Motorlu araçlar ondan önce köye girdiğinde ne tür bir vahşetle karşılayacağını kestiremiyordu.Az sonra daha önce hiç duymadığı silah sesleri geldiğinde korkudan neler yaşadı bir o bildi bir de Azda.Çaresizce Azda'dan ve Melek Tavus'tan yardım istedi.Ama o gün Azda ve Melek Tavus ölmüş gibi hiç sesini çıkarmadılar.Ağır silahlar karşısında köylüler ne yapabilir.Hepsini topladılar bir yere.Hévî bir ağaca çıkıp gizlice olanları izledi.

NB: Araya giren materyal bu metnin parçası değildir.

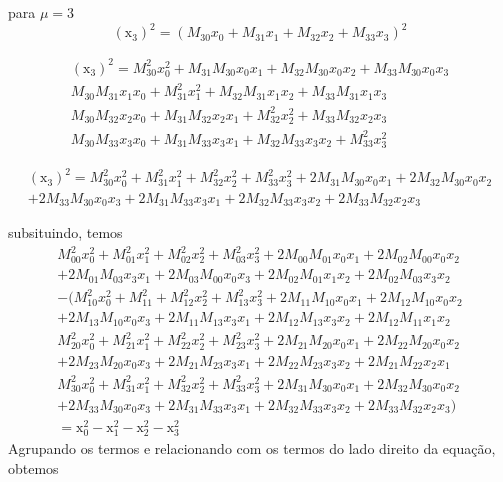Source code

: \documentclass[10pt,a4paper]{article}
\begin{document}
\begin{enumerate}
	para $ \mu =3 $
	$$ (\text{\~{x}}_3)^2 =( M_{30} x_0 + M_{31} x_1+M_{32} x_2+M_{33} x_3)^2 $$
	
	\begin{equation}\nonumber
		\begin{split}
			(\text{\~{x}}_3)^2 =M_{30}^2 x_0^2 + M_{31}M_{30} x_0 x_1+M_{32} M_{30} x_0x_2+M_{33}M_{30} x_0 x_3\\
			M_{30}M_{31} x_1 x_0 + M_{31}^2 x_1^2+M_{32}M_{31} x_1 x_2+M_{33}M_{31} x_1 x_3\\
			M_{30}M_{32} x_2 x_0 + M_{31} M_{32} x_2x_1+M_{32}^2 x_2^2+M_{33}M_{32} x_2 x_3\\
			 M_{30}M_{33} x_3 x_0 + M_{31} M_{33} x_3x_1+M_{32}M_{33} x_3 x_2+M_{33}^2 x_3^2
		\end{split}
	\end{equation}

		\begin{equation}\nonumber
		\begin{split}
			(\text{\~{x}}_3)^2 =M_{30}^2 x_0^2 + M_{31}^2 x_1^2+M_{32}^2 x_2^2+M_{33}^2 x_3^2+2M_{31}M_{30} x_0 x_1+2M_{32} M_{30} x_0x_2\\+2M_{33}M_{30} x_0 x_3+2 M_{31} M_{33} x_3x_1+2M_{32}M_{33} x_3 x_2+2M_{33}M_{32} x_2 x_3
		\end{split}
	\end{equation}
	
	subsituindo, temos
	\begin{equation}\nonumber
		\begin{split}
			M_{00}^2 x_0^2 +M_{01}^2 x_1^2+M_{02}^2x_2^2+M_{03}^2 x_3^2+ 2M_{00}M_{01} x_0x_1+2M_{02}M_{00} x_0 x_2\\+2M_{01}M_{03} x_3 x_1+2M_{03}M_{00} x_0 x_3+2M_{02}M_{01} x_1 x_2+2M_{02}M_{03} x_3 x_2 \\
			-(M_{10}^2 x_0^2 + M_{11}^2+M_{12}^2 x_2^2+M_{13}^2 x_3^2+2M_{11}M_{10} x_0 x_1+2M_{12} M_{10} x_0x_2\\+2M_{13}M_{10} x_0 x_3+2M_{11}M_{13} x_3 x_1+2M_{12} M_{13} x_3x_2+2M_{12}M_{11} x_1 x_2\\
			M_{20}^2 x_0^2 + M_{21}^2 x_1^2+M_{22}^2 x_2^2+M_{23}^2 x_3^2	+2 M_{21}M_{20} x_0 x_1+2M_{22} M_{20}
			x_0x_2\\+2M_{23} M_{20} x_0x_3+2M_{21} M_{23} x_3x_1+2M_{22}M_{23} x_3 x_2+2 M_{21} M_{22} x_2x_1\\
			M_{30}^2 x_0^2 + M_{31}^2 x_1^2+M_{32}^2 x_2^2+M_{33}^2 x_3^2+2M_{31}M_{30} x_0 x_1+2M_{32} M_{30} x_0x_2\\+2M_{33}M_{30} x_0 x_3+2 M_{31} M_{33} x_3x_1+2M_{32}M_{33} x_3 x_2+2M_{33}M_{32} x_2 x_3) \\
			= \text{x}^2_0 -  \text{x}^2_1 -  \text{x}^2_2 -  \text{x}^2_3
		\end{split}
	\end{equation}
	Agrupando os termos e relacionando com os termos do lado direito da equação, obtemos
	

\end{enumerate}
\end{document}
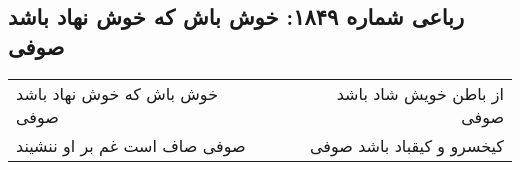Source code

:\begin{center}
\section*{رباعی شماره ۱۸۴۹: خوش باش که خوش نهاد باشد صوفی}
\label{sec:1849}
\begin{longtable}{l p{0.5cm} r}
خوش باش که خوش نهاد باشد صوفی
&&
از باطن خویش شاد باشد صوفی
\\
صوفی صاف است غم بر او ننشیند
&&
کیخسرو و کیقباد باشد صوفی
\\
\end{longtable}
\end{center}
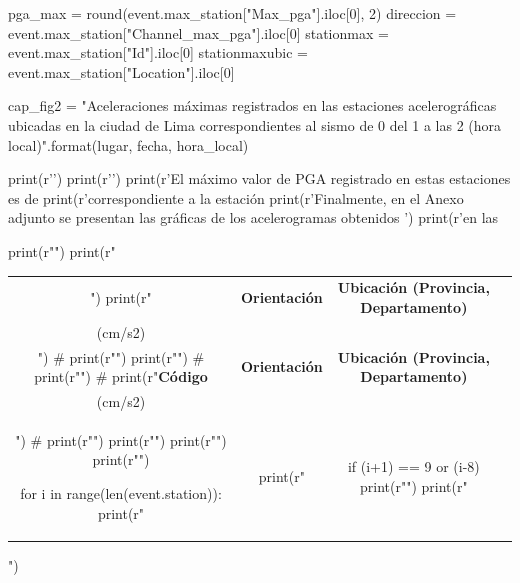 \documentclass[11pt, a4paper]{report}
\begin{document}
\begin{pycode}
pga_max = round(event.max_station["Max_pga"].iloc[0], 2)
direccion = event.max_station["Channel_max_pga"].iloc[0]
stationmax = event.max_station["Id"].iloc[0]
stationmaxubic = event.max_station["Location"].iloc[0]

cap_fig2 = "Aceleraciones máximas registrados en las estaciones acelerográficas ubicadas en la ciudad de Lima correspondientes al sismo de {0} del {1} a las {2} (hora local)".format(lugar, fecha, hora_local)

print(r'\newpage')
print(r'\noindent')
print(r'El máximo valor de PGA registrado en estas estaciones es de %
print(r'correspondiente a la estación %
print(r'Finalmente, en el Anexo adjunto se presentan las gráficas de los acelerogramas obtenidos ')
print(r'en las %

print(r"\renewcommand{\arraystretch}{1.2}")
print(r"\begin{longtable}{|c|c|c|c|}")
print(r"\caption{%
print(r"\hline")
print(r"\textbf{Código} & \textbf{Orientación} & \textbf{Ubicación (Provincia, Departamento)} & \textbf{\begin{tabular}[c]{@{}c@{}}PGA\\ (cm/s2)\end{tabular}} \\ \hline")
# print(r"\hline")
print(r"\endfirsthead")
# print(r"\hline")
# print(r"\textbf{Código} & \textbf{Orientación} & \textbf{Ubicación (Provincia, Departamento)} & \textbf{\begin{tabular}[c]{@{}c@{}}PGA\\ (cm/s2)\end{tabular}} \\ \hline")
# print(r"\hline")
print(r"\endhead")
print(r"\endfoot")
print(r"\endlastfoot")

for i in range(len(event.station)):
    print(r"\multirow{3}{*}{%
    print(r" & %
    print(r" & %
    if (i+1) == 9 or (i-8) %
        print(r"\pagebreak")
print(r"\end{longtable}")


\end{pycode}
\end{document}
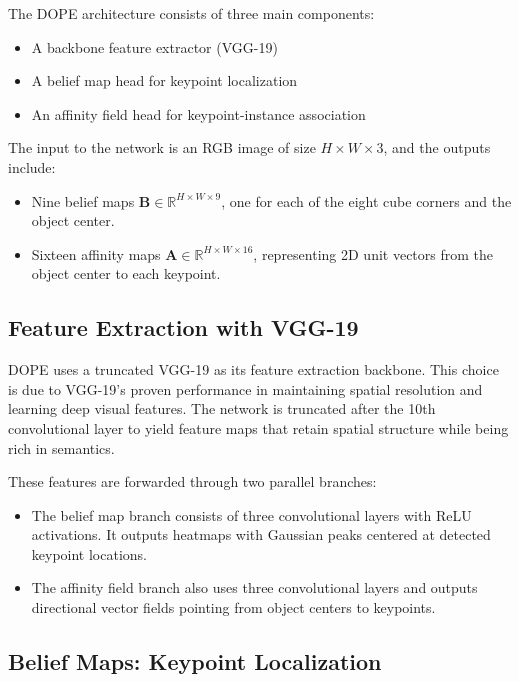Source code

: \documentclass[conference]{IEEEtran}
\begin{document}
The DOPE architecture consists of three main components:
\begin{itemize}
    \item A backbone feature extractor (VGG-19)
    \item A belief map head for keypoint localization
    \item An affinity field head for keypoint-instance association
\end{itemize}

The input to the network is an RGB image of size $H \times W \times 3$, and the outputs include:
\begin{itemize}
    \item Nine belief maps $\mathbf{B} \in \mathbb{R}^{H \times W \times 9}$, one for each of the eight cube corners and the object center.
    \item Sixteen affinity maps $\mathbf{A} \in \mathbb{R}^{H \times W \times 16}$, representing 2D unit vectors from the object center to each keypoint.
\end{itemize}


\subsection{Feature Extraction with VGG-19}

DOPE uses a truncated VGG-19 as its feature extraction backbone. This choice is due to VGG-19’s proven performance in maintaining spatial resolution and learning deep visual features. The network is truncated after the 10th convolutional layer to yield feature maps that retain spatial structure while being rich in semantics.

These features are forwarded through two parallel branches:
\begin{itemize}
    \item The belief map branch consists of three convolutional layers with ReLU activations. It outputs heatmaps with Gaussian peaks centered at detected keypoint locations.
    \item The affinity field branch also uses three convolutional layers and outputs directional vector fields pointing from object centers to keypoints.
\end{itemize}

\subsection{Belief Maps: Keypoint Localization}
\end{document}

Kadınları bir yana ayırdılar,sonra da çoluk çocuk demeden herkesi taradılar.Silahla ölmeyenleri saçlarından tutup kasatura ile bir tavuğu kesiyormuş gibi kestiler.Keserken "Allahu Ekber"sesleri arşa alayı delercesine yükseliyordu.Göklerde birbirine diş geçirmeyen tanrılar köylerine inip kozlarını paylaşmaya başlamışlardı.Azda korkudan cıtını cikartamadı.Allah ise yeri göğü inleti o gün.Allah'ın elçileri Azda'nın kızların ırzına tek tek geçti.Kendine köle yaptılar ve satmaya başladılar.
Hévî ise küçük bedeniyle ağaç üzerinde tir tir titreyerek tüm vahşeti izlemeye mahkûm kaldı.En son küçük bedeni dayanmadı bu vahşete, ağaçtan baş aşağı düştü ve yere serildi.